Many developers also dislike using many different frameworks, because that would require more learning. If you have to choose one technology it's better to use one where you can do everything. Not one where you can do 95% really fast, but 5% not at all.
I personally always use "complex" frameworks like Angular or React because sooner or later feature requests come in, where those frameworks pay off. On average it saves time for me to always use those frameworks. That might be different for you depending on the work you do.
The small projects are where the people I care about are struggling.
Then if that's not enough, you've got things like HTMX if you're keen on doing everything in terms of html templating, you've got tools like Svelte if you want an isolated chunk of dynamic UI in a mostly static page, you've got bundlers like Vite that just work without any configuration if you get to the point where you need a build step, and you've got a multitude of lightweight frameworks for the next step.
And on top of that, pretty much all the old ways still work. The browser is an incredibly stable environment! Outside of a handful of security-related removals, if it got into a mainstream browser, without a feature flag or an explicit "experimental" warning, it's pretty much there for life. So if you want to go back to the old ways, there's not much stopping you - but a whole bunch of quality-of-life development improvements along the way to make things even easier than they were back then.

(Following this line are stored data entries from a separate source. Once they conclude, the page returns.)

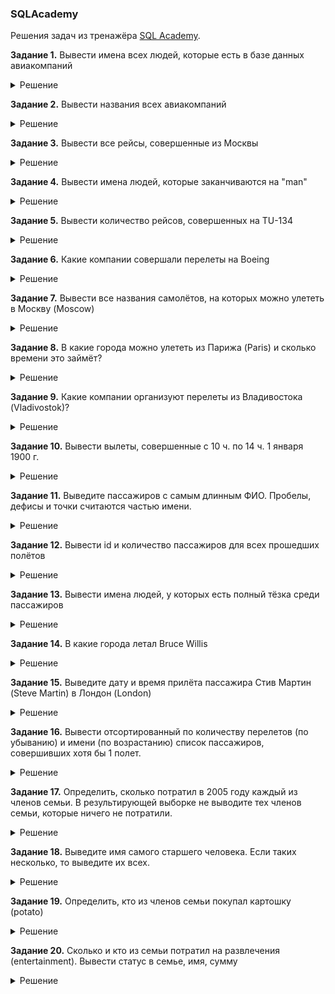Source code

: ### SQLAcademy
Решения задач из тренажёра [SQL Academy](sql-academy.org).

**Задание 1.** Вывести имена всех людей, которые есть в базе данных авиакомпаний

<details>
	<summary>Решение</summary>
	
``` sql
SELECT name FROM Passenger
```

</details>

**Задание 2.** Вывести названия всеx авиакомпаний
<details>
	<summary>Решение</summary>

 ``` sql
SELECT name
FROM Company
```

</details>

**Задание 3.** Вывести все рейсы, совершенные из Москвы
<details>
	<summary>Решение</summary>

 ``` sql
SELECT *
FROM Trip
WHERE town_from = 'Moscow';
```

</details>

**Задание 4.** Вывести имена людей, которые заканчиваются на "man"
<details>
	<summary>Решение</summary>

 ``` sql
SELECT name
FROM Passenger
WHERE name LIKE '%man'
```
 
</details>

**Задание 5.** Вывести количество рейсов, совершенных на TU-134
<details>
	<summary>Решение</summary>

 ``` sql
SELECT COUNT(*) as count
FROM Trip
WHERE plane = 'TU-134'
```

</details>

**Задание 6.** Какие компании совершали перелеты на Boeing
<details>
	<summary>Решение</summary>

 ``` sql
SELECT DISTINCT name
FROM Trip
	JOIN Company on Trip.company = Company.id
WHERE plane = 'Boeing';
```

</details>

**Задание 7.** Вывести все названия самолётов, на которых можно улететь в Москву (Moscow)
<details>
	<summary>Решение</summary>

  ``` sql
SELECT DISTINCT plane
FROM Trip
WHERE town_to = 'Moscow'
```

</details>

**Задание 8.** В какие города можно улететь из Парижа (Paris) и сколько времени это займёт?
<details>
	<summary>Решение</summary>

  ``` sql
SELECT town_to,
	TIMEDIFF(time_in, time_out) as flight_time
from Trip
WHERE town_from = 'Paris'
```

</details>

**Задание 9.** Какие компании организуют перелеты из Владивостока (Vladivostok)?
<details>
	<summary>Решение</summary>

  ``` sql
SELECT Company.name
from Trip
	INNER JOIN Company on Trip.company = Company.id
WHERE town_from = 'Vladivostok'
```

</details>

**Задание 10.** Вывести вылеты, совершенные с 10 ч. по 14 ч. 1 января 1900 г.
<details>
	<summary>Решение</summary>

  ``` sql
SELECT *
FROM Trip
WHERE DATE(time_out) = '1900-01-01'
	AND TIME(time_out) BETWEEN '10:00:00' AND '14:00:00'
```

 </details>

 **Задание 11.** Выведите пассажиров с самым длинным ФИО. Пробелы, дефисы и точки считаются частью имени.
<details>
	<summary>Решение</summary>

  ``` sql
SELECT name
FROM Passenger
WHERE LENGTH(name) = (
		SELECT MAX(LENGTH(name))
		FROM Passenger
	)
```

 </details>
 
**Задание 12.** Вывести id и количество пассажиров для всех прошедших полётов
<details>
	<summary>Решение</summary>

  ``` sql
SELECT trip,
	COUNT(*) AS count
FROM Pass_in_trip
GROUP BY trip
```

 </details>

 **Задание 13.** Вывести имена людей, у которых есть полный тёзка среди пассажиров
<details>
	<summary>Решение</summary>

  ``` sql
SELECT name
FROM Passenger
GROUP BY name
HAVING COUNT(*) > 1
```

 </details>

 **Задание 14.** В какие города летал Bruce Willis
<details>
	<summary>Решение</summary>

  ``` sql
SELECT town_to
FROM Trip t
	JOIN Pass_in_trip p ON t.id = p.trip
	JOIN Passenger ON p.passenger = Passenger.id
WHERE Passenger.name = 'Bruce Willis'
```

 </details>

 **Задание 15.** Выведите дату и время прилёта пассажира Стив Мартин (Steve Martin) в Лондон (London)
<details>
	<summary>Решение</summary>

  ``` sql
SELECT time_in
FROM Trip
	JOIN Pass_in_trip ON Trip.id = Pass_in_trip.trip
	JOIN Passenger ON Pass_in_trip.passenger = Passenger.id
WHERE name = 'Steve Martin'
	AND town_to = 'London'
```

 </details>

 **Задание 16.** Вывести отсортированный по количеству перелетов (по убыванию) и имени (по возрастанию) список пассажиров, совершивших хотя бы 1 полет.
<details>
	<summary>Решение</summary>

  ``` sql
SELECT name,
	COUNT(trip) AS count
FROM Passenger
	JOIN Pass_in_trip ON Passenger.id = Pass_in_trip.passenger
GROUP BY Passenger.name
HAVING count(*) >= 1
ORDER BY count DESC,
	name
```

 </details>

 **Задание 17.** Определить, сколько потратил в 2005 году каждый из членов семьи. В результирующей выборке не выводите тех членов семьи, которые ничего не потратили.
<details>
	<summary>Решение</summary>

  ``` sql
SELECT member_name,
	status,
	SUM(amount * unit_price) AS costs
FROM FamilyMembers
	JOIN Payments ON FamilyMembers.member_id = Payments.family_member
WHERE YEAR(date) = 2005
GROUP BY member_name,
	status
```

 </details>

  **Задание 18.** Выведите имя самого старшего человека. Если таких несколько, то выведите их всех.
<details>
	<summary>Решение</summary>

  ``` sql
SELECT member_name
FROM FamilyMembers
WHERE birthday = (
		SELECT MIN(birthday)
		FROM FamilyMembers
	)
```

 </details>

  **Задание 19.** Определить, кто из членов семьи покупал картошку (potato)
<details>
	<summary>Решение</summary>

  ``` sql
SELECT DISTINCT status
FROM FamilyMembers f
	JOIN Payments p ON f.member_id = p.family_member
	JOIN Goods g ON p.good = g.good_id
WHERE good_name = 'potato'
```

 </details>

  **Задание 20.** Сколько и кто из семьи потратил на развлечения (entertainment). Вывести статус в семье, имя, сумму
<details>
	<summary>Решение</summary>

  ``` sql
SELECT status,
	member_name,
	SUM(unit_price * amount) AS costs
FROM FamilyMembers f
	JOIN Payments p ON f.member_id = p.family_member
	JOIN Goods g ON p.good = g.good_id
	JOIN GoodTypes gt ON g.type = gt.good_type_id
GROUP BY status,
	member_name,
	good_type_name
HAVING good_type_name = 'entertainment'
```

 </details>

It's almost impossible. The first reaction is always `npm init`
e.g. WhatsApp back before the acquisition
Making it easier for people to build big, complex apps doesn't favour large organisations with lots of resources. The opposite in fact.
However I'm taking about even lower down the food chain than this.
something like this: https://www.hotelpalacebarcelona.com/
they don't care it's not "html first"
I think otherwise. I.e.: blog shouldn't be web app just because it's content management is.
If you use a CMS you have already a templating situation and dynamic content, using a framework, or jamstack like situation is not that different, depending on the specifics it might produce faster results.
Have you checked this is the reason? not slow network? and not ads/analytics and blocking assets? That's not exclusive to frameworks btw, and probably less likely as most optimize these things for you.
The website that is linked originally has a bunch of blocking assets.. lighthouse score is not amazing either.
Just like the original article, you might want to test your assumptions a bit more.
For example a static page with a booking process with various entry points on the website, which slightly change the booking logic. Also you can book as a new user, as a logged in user, for somebody else etc. Also the logic is changing at regular intervals, because the business owner is trying different things out.
Using Angular with reactive forms makes this easier to develop, maintain and hand off to other Angular devs.
While it makes writing the static parts of the website more complicated, it makes developing the booking process easier. And overly complicated business processes are what is mentally challenging for me. This is where I want all the help I can get. Writing static pages is something I can do in any framework even when I am tired. Making this part easier or reducing boilerplate is nice but doesn't make me much happier. Being able to build ridiculously complicated forms without my head exploding does :) Of course if you work on projects with relatively straight forward requirements there is 0 advantage in using Angular or React for you. It always depends on the type of work you do.
The more complex the business logic, and the more options there are, and the more it is expected to change, the more it benefits the development team to write that code in their language of choice on the backend, close to the data store(s), using native classes/objects -- rather than being forced to write it in JS/TS, serialize everything to/from JSON, reliant on magic under the hood to lay it out in the DOM, with more and more "state" necessary to be managed client-side.
The big projects are of course important. But even chrome needs a simple little website with a download link.
> I personally always use "complex" frameworks like Angular or React because sooner or later feature requests come in, where those frameworks pay off. On average it saves time for me to always use those frameworks.
I wonder whether they ever pay off. First, I don't believe the frameworks you mention really, as you suggest, enable the last 5% of functionality that would otherwise be impossible. No, those frameworks are written in the same language they work in, which means that strictly speaking they do not enable any new functionality.
Second, whatever ease / speed of development you use must be weighed against the additional cost borne by the project's users. The time you save (that you might otherwise spend learning to achieve the same result without the framework) could be less than the time spent collectively by users waiting for the framework to load.